Japan Olympics Chief Quits Amid Corruption Probe

The head of Japan's Olympic Committee said on Tuesday he is resigning following a corruption investigation into the awarding of Tokyo’s 2020 Summer Games.

Tsunekazu Takeda 1964Takeda competed in the 1972 and 1976 Games (Photo: PD-Japan)Tsunekazu Takeda, 71, is being investigated by French prosecutors who are looking into claims that he bribed an IOC member with more than US$2 million to secure Tokyo's winning bid. The allegations have mired the Olympics in scandal and further damaged the integrity of the selection process.

Takeda told a news conference he planned to leave in June at the end of his term as committee president and reasserted his innocence.

“I have done nothing wrong, and moving forward, I want to make efforts to prove my innocence,” he said.

“It’s very painful for me to think that I have made such an uproar in society.”

The French investigation, launched in 2016, is focused on two payments worth $2 million from a Japanese bank account. The transactions, labelled "Tokyo 2020 Olympic Game Bid", were made before and after the International Olympic Committee (IOC) voted for Tokyo to host the Games in 2013.

The recipient was Black Tidings, a Singapore-based company with links to Papa Massata Diack, the son of Lamine Diack, former head of the International Association of Athletics Federations (IAAF).

Both father and son are the subject of numerous corruption inquiries, currently wanted by French authorities on charges including accepting $2 million from a Brazilian businessman two days before Rio de Janeiro was awarded the 2016 Olympic Games.

The transactions are suspected of buying Lamine’s vote for host of the Summer Games.
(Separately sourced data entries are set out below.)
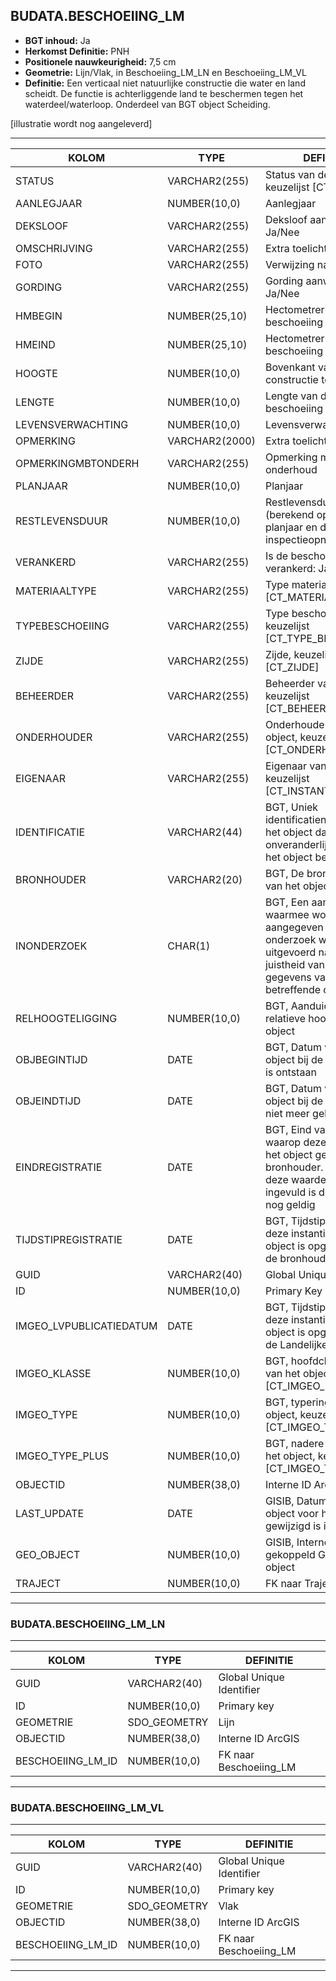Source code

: ﻿## BUDATA.BESCHOEIING_LM


* __BGT inhoud:__ Ja
* __Herkomst Definitie:__ PNH
* __Positionele nauwkeurigheid:__ 7,5 cm
* __Geometrie:__ Lijn/Vlak, in Beschoeiing_LM_LN en Beschoeiing_LM_VL
* __Definitie:__ Een verticaal niet natuurlijke constructie die water en land scheidt. De functie is achterliggende land te beschermen tegen het waterdeel/waterloop. Onderdeel van BGT object Scheiding. 


[illustratie wordt nog aangeleverd]

***

|KOLOM                               |TYPE              |DEFINITIE|
|------                              |----              |-----    |
|STATUS                              |VARCHAR2(255)     |Status van de gegevens, keuzelijst [CT_STATUS]|
|AANLEGJAAR                          |NUMBER(10,0)      |Aanlegjaar|
|DEKSLOOF                            |VARCHAR2(255)     |Deksloof aanwezig: Ja/Nee|
|OMSCHRIJVING                        |VARCHAR2(255)     |Extra toelichting|
|FOTO                                |VARCHAR2(255)     |Verwijzing naar Foto|
|GORDING                             |VARCHAR2(255)     |Gording aanwezig: Ja/Nee|
|HMBEGIN                             |NUMBER(25,10)     |Hectometrering begin beschoeiing|
|HMEIND                              |NUMBER(25,10)     |Hectometrering eind beschoeiing
|HOOGTE                              |NUMBER(10,0)      |Bovenkant van de constructie tov NAP|
|LENGTE                              |NUMBER(10,0)      |Lengte van de beschoeiing|
|LEVENSVERWACHTING                   |NUMBER(10,0)      |Levensverwachting|
|OPMERKING                           |VARCHAR2(2000)    |Extra toelichting|
|OPMERKINGMBTONDERH                  |VARCHAR2(255)     |Opmerking mbt onderhoud|
|PLANJAAR                            |NUMBER(10,0)      |Planjaar|
|RESTLEVENSDUUR                      |NUMBER(10,0)      |Restlevensduur (berekend op basis van planjaar en datum inspectieopname|
|VERANKERD                           |VARCHAR2(255)     |Is de beschoeiing verankerd: Ja/Nee|
|MATERIAALTYPE                       |VARCHAR2(255)     |Type materiaal, keuzelijst [CT_MATERIAALTYPE]|
|TYPEBESCHOEIING                     |VARCHAR2(255)     |Type beschoeiing, keuzelijst [CT_TYPE_BESCHOEIING]|
|ZIJDE                               |VARCHAR2(255)     |Zijde, keuzelijst [CT_ZIJDE]|
|BEHEERDER                           |VARCHAR2(255)     |Beheerder van het object, keuzelijst [CT_BEHEERDER]|
|ONDERHOUDER                         |VARCHAR2(255)     |Onderhouder van het object, keuzelijst [CT_ONDERHOUDER]|
|EIGENAAR                            |VARCHAR2(255)     |Eigenaar van het object, keuzelijst [CT_INSTANTIE]|
|IDENTIFICATIE                       |VARCHAR2(44)      |BGT, Uniek identificatienummer voor het object dat onveranderlijk is zolang het object bestaat|
|BRONHOUDER                          |VARCHAR2(20)      |BGT, De bronhoudercode van het object|
|INONDERZOEK                         |CHAR(1)           |BGT, Een aanduiding waarmee wordt aangegeven dat een onderzoek wordt uitgevoerd naar de juistheid van een of meer gegevens van het betreffende object|
|RELHOOGTELIGGING                    |NUMBER(10,0)      |BGT, Aanduiding voor de relatieve hoogte van het object|
|OBJBEGINTIJD                        |DATE              |BGT, Datum waarop het object bij de bronhouder is ontstaan|
|OBJEINDTIJD                         |DATE              |BGT, Datum waarop het object bij de bronhouder niet meer geldig is|
|EINDREGISTRATIE                     |DATE              |BGT, Eind van de periode waarop deze instantie van het object geldig is bij de bronhouder. Wanneer deze waarde niet is ingevuld is de instantie nog geldig|
|TIJDSTIPREGISTRATIE                 |DATE              |BGT, Tijdstip waarop deze instantie van het object is opgenomen door de bronhouder|
|GUID                                |VARCHAR2(40)      |Global Unique Identifier|
|ID                                  |NUMBER(10,0)      |Primary Key|
|IMGEO_LVPUBLICATIEDATUM            |DATE              |BGT, Tijdstip waarop deze instantie van het object is opgenomen in de Landelijke Voorziening|
|IMGEO_KLASSE                       |NUMBER(10,0)   |BGT, hoofdclassificatie van het object, keuzelijst [CT_IMGEO_KLASSE]|
|IMGEO_TYPE                         |NUMBER(10,0)   |BGT, typering van het object, keuzelijst [CT_IMGEO_TYPE] |
|IMGEO_TYPE_PLUS                    |NUMBER(10,0)   |BGT, nadere typering van het object, keuzelijst [CT_IMGEO_TYPE_PLUS]||OBJECTID                            |NUMBER(38,0)   |Interne ID ArcGIS|
|OBJECTID                            |NUMBER(38,0)      |Interne ID ArcGIS|
|LAST_UPDATE                         |DATE              |GISIB, Datum waarop het object voor het laatst gewijzigd is in GISIB|
|GEO_OBJECT                          |NUMBER(10,0)      |GISIB, Interne ID van gekoppeld Gisib geo object|
|TRAJECT                             |NUMBER(10,0)      |FK naar Traject|


***

### BUDATA.BESCHOEIING_LM_LN

***

|KOLOM                               |TYPE              |DEFINITIE|
|------                              |----              |-----    |
|GUID                                |VARCHAR2(40)      |Global Unique Identifier|
|ID                                 |NUMBER(10,0)      |Primary key|
|GEOMETRIE                           |SDO_GEOMETRY      |Lijn|
|OBJECTID                            |NUMBER(38,0)   |Interne ID ArcGIS|
|BESCHOEIING_LM_ID                    |NUMBER(10,0)    |FK naar Beschoeiing_LM

***

### BUDATA.BESCHOEIING_LM_VL

***

|KOLOM                               |TYPE              |DEFINITIE|
|------                              |----              |-----    |
|GUID                                |VARCHAR2(40)      |Global Unique Identifier|
|ID                                 |NUMBER(10,0)      |Primary key|
|GEOMETRIE                           |SDO_GEOMETRY      |Vlak|
|OBJECTID                            |NUMBER(38,0)   |Interne ID ArcGIS|
|BESCHOEIING_LM_ID                    |NUMBER(10,0)    |FK naar Beschoeiing_LM
***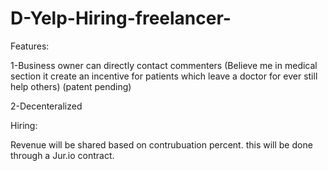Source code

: # D-Yelp-Hiring-freelancer-

Features:

1-Business owner can directly contact commenters (Believe me in medical section it create an incentive for patients which leave a doctor for ever still help others) (patent pending)

2-Decenteralized

Hiring: 

Revenue will be shared based on contrubuation percent. this will be done through a Jur.io contract.
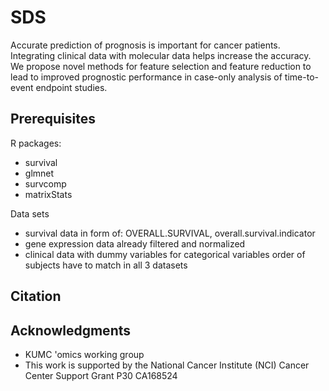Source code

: # SDS
Accurate prediction of prognosis is important for cancer patients. Integrating clinical data with molecular data helps increase the accuracy. We propose novel methods for feature selection and feature reduction to lead to improved prognostic performance in case-only analysis of time-to-event endpoint studies.



## Prerequisites
R packages:
* survival
* glmnet
* survcomp
* matrixStats

Data sets
* survival data in form of: OVERALL.SURVIVAL, overall.survival.indicator
* gene expression data already filtered and normalized
* clinical data with dummy variables for categorical variables
order of subjects have to match in all 3 datasets



## Citation


## Acknowledgments

* KUMC 'omics working group
* This work is supported by the National Cancer Institute (NCI) Cancer Center Support Grant P30 CA168524
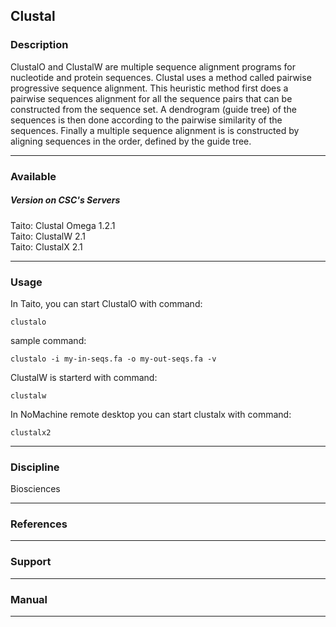 ## Clustal

### Description

ClustalO and ClustalW are multiple sequence alignment programs for
nucleotide and protein sequences. Clustal uses a method called pairwise
progressive sequence alignment. This heuristic method first does a
pairwise sequences alignment for all the sequence pairs that can be
constructed from the sequence set. A dendrogram (guide tree) of the
sequences is then done according to the pairwise similarity of the
sequences. Finally a multiple sequence alignment is is constructed by
aligning sequences in the order, defined by the guide tree.

------------------------------------------------------------------------

### Available

##### Version on CSC's Servers

Taito: Clustal Omega 1.2.1  
Taito: ClustalW 2.1  
Taito: ClustalX 2.1

------------------------------------------------------------------------

### Usage

In Taito, you can start ClustalO with command:

    clustalo

sample command:

    clustalo -i my-in-seqs.fa -o my-out-seqs.fa -v

ClustalW is starterd with command:

    clustalw

In NoMachine remote desktop you can start clustalx with command:

    clustalx2

------------------------------------------------------------------------

### Discipline

Biosciences  

------------------------------------------------------------------------

### References

------------------------------------------------------------------------

### Support

------------------------------------------------------------------------

### Manual

------------------------------------------------------------------------
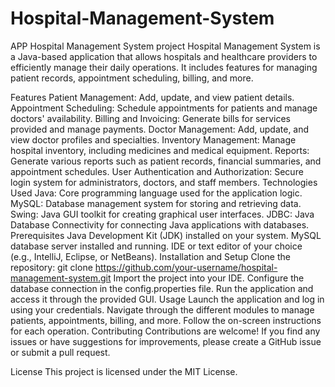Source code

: # Hospital-Management-System
APP Hospital Management System project
Hospital Management System is a Java-based application that allows hospitals and healthcare providers to efficiently manage their daily operations. It includes features for managing patient records, appointment scheduling, billing, and more.

Features
Patient Management: Add, update, and view patient details.
Appointment Scheduling: Schedule appointments for patients and manage doctors' availability.
Billing and Invoicing: Generate bills for services provided and manage payments.
Doctor Management: Add, update, and view doctor profiles and specialties.
Inventory Management: Manage hospital inventory, including medicines and medical equipment.
Reports: Generate various reports such as patient records, financial summaries, and appointment schedules.
User Authentication and Authorization: Secure login system for administrators, doctors, and staff members.
Technologies Used
Java: Core programming language used for the application logic.
MySQL: Database management system for storing and retrieving data.
Swing: Java GUI toolkit for creating graphical user interfaces.
JDBC: Java Database Connectivity for connecting Java applications with databases.
Prerequisites
Java Development Kit (JDK) installed on your system.
MySQL database server installed and running.
IDE or text editor of your choice (e.g., IntelliJ, Eclipse, or NetBeans).
Installation and Setup
Clone the repository: git clone https://github.com/your-username/hospital-management-system.git
Import the project into your IDE.
Configure the database connection in the config.properties file.
Run the application and access it through the provided GUI.
Usage
Launch the application and log in using your credentials.
Navigate through the different modules to manage patients, appointments, billing, and more.
Follow the on-screen instructions for each operation.
Contributing
Contributions are welcome! If you find any issues or have suggestions for improvements, please create a GitHub issue or submit a pull request.

License
This project is licensed under the MIT License.
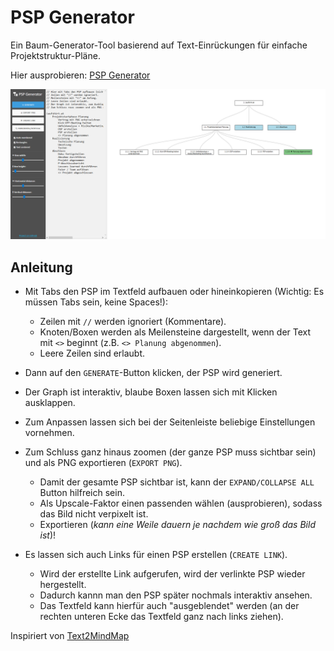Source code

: # PSP Generator
Ein Baum-Generator-Tool basierend auf Text-Einrückungen für einfache Projektstruktur-Pläne.

Hier ausprobieren: [PSP Generator](https://tryops.github.io/psp-generator/)

![Screenshot](res/screenshot.png)

## Anleitung
- Mit Tabs den PSP im Textfeld aufbauen oder hineinkopieren (Wichtig: Es müssen Tabs sein, keine Spaces!):
  - Zeilen mit `//` werden ignoriert (Kommentare).
  - Knoten/Boxen werden als Meilensteine dargestellt, wenn der Text mit `<>` beginnt (z.B. `<> Planung abgenommen`).
  - Leere Zeilen sind erlaubt.
- Dann auf den `GENERATE`-Button klicken, der PSP wird generiert.
- Der Graph ist interaktiv, blaube Boxen lassen sich mit Klicken ausklappen.
- Zum Anpassen lassen sich bei der Seitenleiste beliebige Einstellungen vornehmen.
- Zum Schluss ganz hinaus zoomen (der ganze PSP muss sichtbar sein) und als PNG exportieren (`EXPORT PNG`).
  - Damit der gesamte PSP sichtbar ist, kann der `EXPAND/COLLAPSE ALL` Button hilfreich sein. 
  - Als Upscale-Faktor einen passenden wählen (ausprobieren), sodass das Bild nicht verpixelt ist. 
  - Exportieren (_kann eine Weile dauern je nachdem wie groß das Bild ist_)!
  
- Es lassen sich auch Links für einen PSP erstellen (`CREATE LINK`). 
  - Wird der erstellte Link aufgerufen, wird der verlinkte PSP wieder hergestellt. 
  - Dadurch kannn man den PSP später nochmals interaktiv ansehen. 
  - Das Textfeld kann hierfür auch "ausgeblendet" werden (an der rechten unteren Ecke das Textfeld ganz nach links ziehen). 


Inspiriert von [Text2MindMap](https://tobloef.com/text2mindmap/)
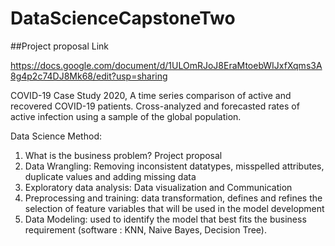 # DataScienceCapstoneTwo

##Project proposal Link 

https://docs.google.com/document/d/1ULOmRJoJ8EraMtoebWIJxfXqms3A8g4p2c74DJ8Mk68/edit?usp=sharing

COVID-19 Case Study 2020, A time series comparison of active and recovered COVID-19
patients. Cross-analyzed and forecasted rates of active infection using a sample of the global population.

Data Science Method:
1. What is the business problem? Project proposal
2. Data Wrangling: Removing inconsistent datatypes, misspelled attributes, duplicate values and adding missing data 
3. Exploratory data analysis: Data visualization and Communication 
4. Preprocessing and training: data transformation, defines and refines the selection of feature variables that will be used in the model development  
5. Data Modeling: used to identify the model that best fits the business requirement (software : KNN, Naive Bayes, Decision Tree).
At the time of both the Brazilian and the Japanese payments, Lamine Diack was a powerful member on the IOC with supposedly great influence over Olympic voters in Africa.

Lamine was arrested in France in 2015 however Massata remains on Interpol’s most wanted list for his alleged role in blackmailing athletes who failed drug tests. Senegal has consistently refused his extradition.

A report by the World Anti-Doping Agency (WADA) in 2016 said “corruption was embedded in the organization,” calling out Lamine Diack as a leading perpetrator.

The cases are under investigation in France due to suspicion that the funds were laundered there.